Who Do You Think Owns the Hiring Process? (Hint: It’s Not The Job Seeker)
- Nick Kossovan
- Employment
- July 15, 2026
Desperation-monetizing career grifters, better known as self-proclaimed career coaches, sell the comforting fiction that the job seeker is at the centre of the hiring process. They peddle platitudes like “interviewing the company” and “knowing your worth” to keep their predatory billing engines humming . It is a seductive, fragile illusion of control, but a dangerous one to believe in. What these grifters never acknowledge is that the hiring process is exclusively the employer’s prerogative.
The employer owns their business, hence they own their hiring process—designing it as they see fit—and the final decisions. The job seeker, who bears none of the financial or operational risk that the employer is responsible for, is in no position to dictate how an employer should hire, or what constitutes “being qualified.”Behind the polite performance of the interview, your interviewer is seeking clinical answers to the questions that are bouncing around in their head:
- Are you qualified or overqualified? (Being overqualified comes with many hiring risks.)

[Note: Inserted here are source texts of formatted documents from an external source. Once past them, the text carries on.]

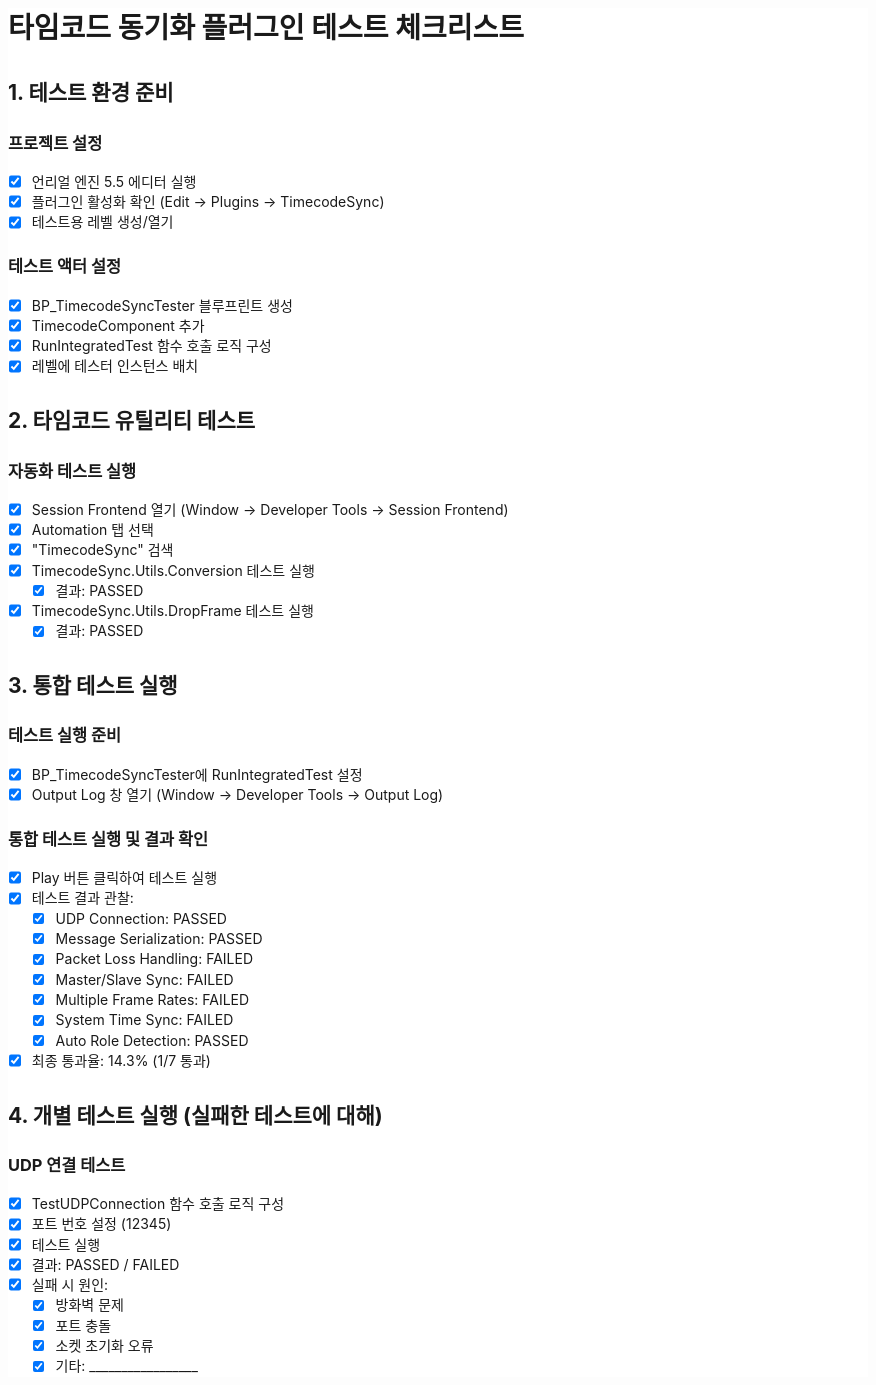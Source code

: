 ﻿# 타임코드 동기화 플러그인 테스트 체크리스트

## 1. 테스트 환경 준비

### 프로젝트 설정
- [x] 언리얼 엔진 5.5 에디터 실행
- [x] 플러그인 활성화 확인 (Edit → Plugins → TimecodeSync)
- [x] 테스트용 레벨 생성/열기

### 테스트 액터 설정
- [x] BP_TimecodeSyncTester 블루프린트 생성
- [x] TimecodeComponent 추가
- [x] RunIntegratedTest 함수 호출 로직 구성
- [x] 레벨에 테스터 인스턴스 배치

## 2. 타임코드 유틸리티 테스트

### 자동화 테스트 실행
- [x] Session Frontend 열기 (Window → Developer Tools → Session Frontend)
- [x] Automation 탭 선택
- [x] "TimecodeSync" 검색
- [x] TimecodeSync.Utils.Conversion 테스트 실행
  - [x] 결과: PASSED
- [x] TimecodeSync.Utils.DropFrame 테스트 실행
  - [x] 결과: PASSED

## 3. 통합 테스트 실행

### 테스트 실행 준비
- [x] BP_TimecodeSyncTester에 RunIntegratedTest 설정
- [x] Output Log 창 열기 (Window → Developer Tools → Output Log)

### 통합 테스트 실행 및 결과 확인
- [x] Play 버튼 클릭하여 테스트 실행
- [x] 테스트 결과 관찰:
  - [x] UDP Connection: PASSED
  - [x] Message Serialization: PASSED
  - [x] Packet Loss Handling: FAILED
  - [x] Master/Slave Sync: FAILED
  - [x] Multiple Frame Rates: FAILED
  - [x] System Time Sync: FAILED
  - [x] Auto Role Detection: PASSED
- [x] 최종 통과율: 14.3% (1/7 통과)

## 4. 개별 테스트 실행 (실패한 테스트에 대해)

### UDP 연결 테스트
- [x] TestUDPConnection 함수 호출 로직 구성
- [x] 포트 번호 설정 (12345)
- [x] 테스트 실행
- [x] 결과: PASSED / FAILED
- [x] 실패 시 원인:
  - [x] 방화벽 문제
  - [x] 포트 충돌
  - [x] 소켓 초기화 오류
  - [x] 기타: _________________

- Are you a fit? (No manager wants to police a culture clash.)
- Are you someone they can trust?
- Are you someone they believe? (You aren’t just talking a “good game.”)
- Are you teachable?
- Are you someone who’ll be easy to manage?
- Are you someone who’ll stick around, or will you bolt the moment the going gets tough?
- Can you be relied on or are you fragile and will ask for a mental health day because it’s raining.
- Are you a team player or will you utter the toxic phrase, “It’s not my job.”?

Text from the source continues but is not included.